I migrated to Monterey at home (under duress). There is a bug in Photos and iOS 16 that rears its ugly head under Mojave and moving to Monterey solved it. Unfortunately, moving to Monterey kaiboshed my normal routine of using Carbon Copy Cloner (CCC) to make easy complete clone backups of my system. Apple doesn’t allow it these days and attempting it under Carbon Copy Cloner 6 (CCC6) is too much of a maybe for me to risk it. Bombich recommends an alternative method. I adapted his recommendation to develop my own process.

Here is Bombich’s blog post that details the change(s) that forced me to revise my cloning strategy:

[bombich.com]

Here is the strategy I developed as a result of reading the blog. Note, this doesn't replace an incremental backup system like Time Machine. Think of it as something that compliments or supplements it. And, it's definitely useful to create a clone prior to installing a new flavor of the OS or performing major software upgrades.

My “three drive plan” for making a pseudo-clone of your machine’s boot drive under macOS Big Sur or newer:

I developed this as a direct result of what Bombich wrote in his blog.

Past experience with Migration Assistant has taught me never to use it to transfer data and such from a properly running full scale boot drive. It’s hosed primary boot drives on occasion. So, I _only_ use it to restore from a clone or a Time Machine backup. That is why I adapted Bombich’s recommendations into a three drive system. It takes more time to complete the “clone” but adds a safety factor lacking in other methods.

Here is what you’ll need:

1. Primary Drive (aka the boot drive of your machine)
2. Drive for the OS aka OS Drive which becomes a full working “pseudo-clone” (aka Pseudo-Clone) upon completion of the process
3. Drive for a CCC6 backup of the data which you’ll use as a source when making the pseudo-clone (aka Data Drive)

Steps:

1. Wipe Data-Drive and use the “Standard Backup” option and backup the data of Primary Drive onto the newly nuked Data Drive.
2. Wipe and reinstall the OS onto the OS Drive (which will become the Pseudo-Clone upon completion of step 3).
3. Use Migration Assistant to copy the data from Data Drive to OS Drive. Once this is done, the OS Drive is now the Pseudo-Clone.
4. Boot off Pseudo-Clone and test it to ensure all is good and that it is a working bootable clone of the primary drive.

I tested the above system three times to make sure it worked. The first time time I created a working bootable clone of my 2015 MBPr. Easy peasy. No problems except for one issue which is more of an annoyance than an actual problem. I used CCC6 to backup the data (and 3rd party apps and such) using the “Standard Backup” to a spare SSD (aka Data-Drive). I installed Monterey onto a second spare SSD (aka OS Drive). Once the OS was on OS Drive, I used Migration Assistant to copy all of the data from Data-Drive to the OS Drive. It took a while but worked.

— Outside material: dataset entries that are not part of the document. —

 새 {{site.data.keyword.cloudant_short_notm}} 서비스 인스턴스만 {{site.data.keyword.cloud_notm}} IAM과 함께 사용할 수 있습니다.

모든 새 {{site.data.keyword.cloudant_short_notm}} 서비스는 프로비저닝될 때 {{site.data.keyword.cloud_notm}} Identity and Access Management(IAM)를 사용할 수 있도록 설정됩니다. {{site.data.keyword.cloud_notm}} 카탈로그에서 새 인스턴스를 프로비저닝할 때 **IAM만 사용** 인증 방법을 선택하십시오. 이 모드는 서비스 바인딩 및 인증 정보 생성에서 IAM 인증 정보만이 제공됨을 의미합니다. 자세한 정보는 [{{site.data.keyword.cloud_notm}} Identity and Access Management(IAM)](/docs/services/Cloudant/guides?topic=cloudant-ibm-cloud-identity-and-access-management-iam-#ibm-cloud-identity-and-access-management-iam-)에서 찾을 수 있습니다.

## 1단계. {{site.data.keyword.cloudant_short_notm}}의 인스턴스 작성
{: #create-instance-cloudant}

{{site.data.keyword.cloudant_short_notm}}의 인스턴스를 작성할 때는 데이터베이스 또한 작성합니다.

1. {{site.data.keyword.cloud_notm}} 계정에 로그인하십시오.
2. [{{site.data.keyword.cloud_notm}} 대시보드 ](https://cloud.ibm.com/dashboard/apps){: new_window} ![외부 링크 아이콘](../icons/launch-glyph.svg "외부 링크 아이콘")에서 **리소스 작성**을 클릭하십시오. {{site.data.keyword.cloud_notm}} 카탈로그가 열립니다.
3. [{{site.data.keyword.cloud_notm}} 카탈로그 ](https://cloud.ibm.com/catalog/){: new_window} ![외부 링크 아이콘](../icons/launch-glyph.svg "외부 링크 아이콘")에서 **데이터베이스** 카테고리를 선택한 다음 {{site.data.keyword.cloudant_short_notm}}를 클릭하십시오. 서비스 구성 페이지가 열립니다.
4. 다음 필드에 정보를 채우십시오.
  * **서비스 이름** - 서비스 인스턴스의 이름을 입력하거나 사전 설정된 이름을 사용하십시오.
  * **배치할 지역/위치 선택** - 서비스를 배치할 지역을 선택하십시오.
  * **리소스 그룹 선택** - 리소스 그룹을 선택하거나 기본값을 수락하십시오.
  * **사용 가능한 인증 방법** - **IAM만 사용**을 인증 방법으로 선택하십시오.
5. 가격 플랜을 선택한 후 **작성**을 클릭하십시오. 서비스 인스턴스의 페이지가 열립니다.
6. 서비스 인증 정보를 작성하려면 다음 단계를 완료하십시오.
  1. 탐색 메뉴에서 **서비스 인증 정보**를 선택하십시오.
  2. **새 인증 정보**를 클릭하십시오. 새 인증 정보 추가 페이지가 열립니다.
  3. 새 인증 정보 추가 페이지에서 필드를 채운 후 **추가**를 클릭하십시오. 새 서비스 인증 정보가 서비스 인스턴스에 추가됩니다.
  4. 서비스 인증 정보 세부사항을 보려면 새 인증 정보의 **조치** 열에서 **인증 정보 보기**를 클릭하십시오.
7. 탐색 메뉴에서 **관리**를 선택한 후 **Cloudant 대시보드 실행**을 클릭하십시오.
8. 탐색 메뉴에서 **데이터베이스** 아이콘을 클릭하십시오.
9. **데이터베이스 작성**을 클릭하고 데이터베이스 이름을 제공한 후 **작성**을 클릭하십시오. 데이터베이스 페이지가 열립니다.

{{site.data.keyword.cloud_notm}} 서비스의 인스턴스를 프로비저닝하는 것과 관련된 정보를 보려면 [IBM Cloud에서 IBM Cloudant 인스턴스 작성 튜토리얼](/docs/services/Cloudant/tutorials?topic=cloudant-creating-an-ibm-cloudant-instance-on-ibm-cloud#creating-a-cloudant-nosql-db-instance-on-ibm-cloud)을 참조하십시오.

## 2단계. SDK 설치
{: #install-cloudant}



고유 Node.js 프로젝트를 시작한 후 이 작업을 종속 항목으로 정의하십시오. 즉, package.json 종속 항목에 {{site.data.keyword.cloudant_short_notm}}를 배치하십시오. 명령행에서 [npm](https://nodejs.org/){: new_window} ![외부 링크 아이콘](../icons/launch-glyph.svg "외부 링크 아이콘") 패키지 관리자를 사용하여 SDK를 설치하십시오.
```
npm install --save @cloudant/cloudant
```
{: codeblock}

After I had the clone working, I rebooted back to the original drive and that’s when the annoyance reared its annoying head. Upon reaching the Finder, the Install OS X Monterey app immediately opened as if I intended to use it to install the OS onto a drive. I rebooted of the primary drive and it happened again. This is the aforementioned annoyance. The only way to stop the Install OS Monterey app from opening was to delete it.

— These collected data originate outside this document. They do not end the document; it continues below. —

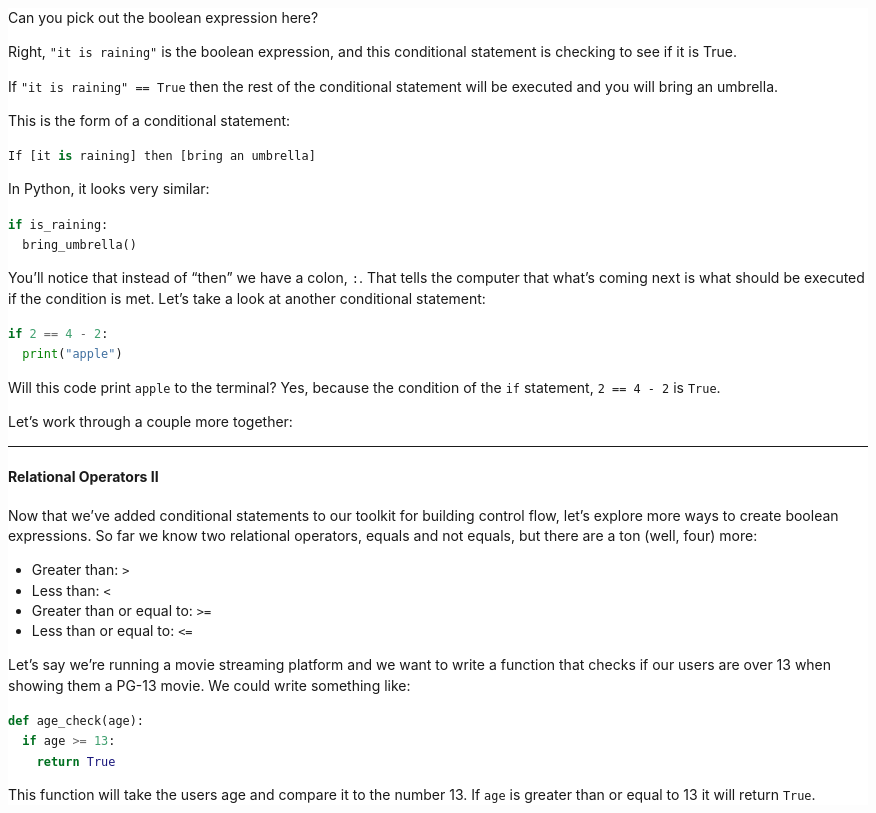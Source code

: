 Can you pick out the boolean expression here?

Right, `"it is raining"` is the boolean expression, and this conditional statement is checking to see if it is True.

If `"it is raining" == True` then the rest of the conditional statement will be executed and you will bring an umbrella.

This is the form of a conditional statement:

```python
If [it is raining] then [bring an umbrella]
```

In Python, it looks very similar:

```python
if is_raining:
  bring_umbrella()
```

You’ll notice that instead of “then” we have a colon, `:`. That tells the computer that what’s coming next is what should be executed if the condition is met. Let’s take a look at another conditional statement:

```python
if 2 == 4 - 2: 
  print("apple")
```

Will this code print `apple` to the terminal? Yes, because the condition of the `if` statement, `2 == 4 - 2` is `True`.

Let’s work through a couple more together:





<hr>

#### Relational Operators II

Now that we’ve added conditional statements to our toolkit for building control flow, let’s explore more ways to create boolean expressions. So far we know two relational operators, equals and not equals, but there are a ton (well, four) more:

- Greater than: `>`
- Less than: `<`
- Greater than or equal to: `>=`
- Less than or equal to: `<=`

Let’s say we’re running a movie streaming platform and we want to write a function that checks if our users are over 13 when showing them a PG-13 movie. We could write something like:

```python
def age_check(age):
  if age >= 13:
    return True
```

This function will take the users age and compare it to the number 13. If `age` is greater than or equal to 13 it will return `True`.
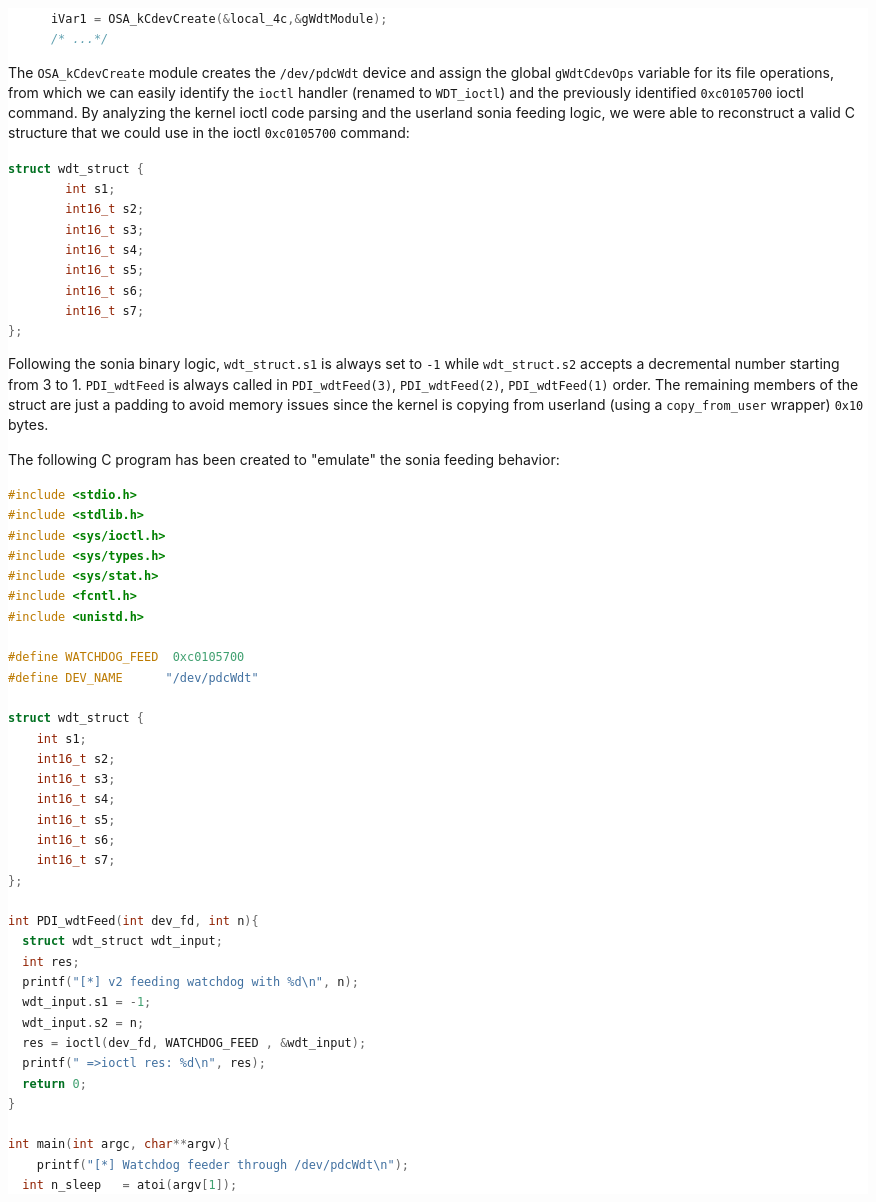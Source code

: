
 ```C
      iVar1 = OSA_kCdevCreate(&local_4c,&gWdtModule);
      /* ...*/
```

The `OSA_kCdevCreate` module creates the `/dev/pdcWdt` device and assign the global `gWdtCdevOps` variable for its file operations, from which we can easily identify the `ioctl` handler (renamed to `WDT_ioctl`) and the previously identified `0xc0105700` ioctl command. By analyzing the kernel ioctl code parsing and the userland sonia feeding logic, we were able to reconstruct a valid C structure that we could use in the ioctl `0xc0105700` command:

```C
struct wdt_struct {
        int s1;
        int16_t s2;
        int16_t s3;
        int16_t s4;
        int16_t s5;
        int16_t s6;
        int16_t s7;
};
```

Following the sonia binary logic,  `wdt_struct.s1` is always set to `-1` while `wdt_struct.s2` accepts a decremental number starting from 3 to 1. `PDI_wdtFeed` is always called in `PDI_wdtFeed(3)`, `PDI_wdtFeed(2)`, `PDI_wdtFeed(1)` order. The remaining members of the struct are just a padding to avoid memory issues since the kernel is copying from userland (using a `copy_from_user` wrapper) `0x10` bytes.

The following C program has been created to "emulate" the sonia feeding behavior:
```C
#include <stdio.h>
#include <stdlib.h>
#include <sys/ioctl.h>
#include <sys/types.h>
#include <sys/stat.h>
#include <fcntl.h>
#include <unistd.h>

#define WATCHDOG_FEED  0xc0105700
#define DEV_NAME      "/dev/pdcWdt"

struct wdt_struct {
	int s1;
	int16_t s2;
	int16_t s3;
	int16_t s4;
	int16_t s5;
	int16_t s6;
	int16_t s7;
};

int PDI_wdtFeed(int dev_fd, int n){
  struct wdt_struct wdt_input;
  int res;
  printf("[*] v2 feeding watchdog with %d\n", n);
  wdt_input.s1 = -1;
  wdt_input.s2 = n;
  res = ioctl(dev_fd, WATCHDOG_FEED , &wdt_input);
  printf(" =>ioctl res: %d\n", res);
  return 0;
}

int main(int argc, char**argv){
	printf("[*] Watchdog feeder through /dev/pdcWdt\n");
  int n_sleep   = atoi(argv[1]);
```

Obviously, deleting the app prevents the OS from opening it as if it was a startup app. My complaint is that the issue shouldn’t have occurred in the first place. The installer shouldn’t open automatically in the first place. ‘course, me being me, I compressed the installer into a .zip file. That way, I could delete the installer but still have quick access to it in the event I need it in the future.

Since the method worked on the spare machine, I tried it with my wife’s MBPr. No problems. Took less time since her MBPr is a newer, faster machine than my 2015 MBPr. And, had the same issue with the Monterey installer. I solved the problem the same way. Compressed it into a .zip file and deleted the original. FYI, the external SSDs used for the above tests were 2.5” models in USB-C enclosures. On the 2015 MBPr, I used a USB-C to USB A cable for the connection. I used Thunderbolt 3 ports and appropriate USB cables for the connection on the newer MBPr.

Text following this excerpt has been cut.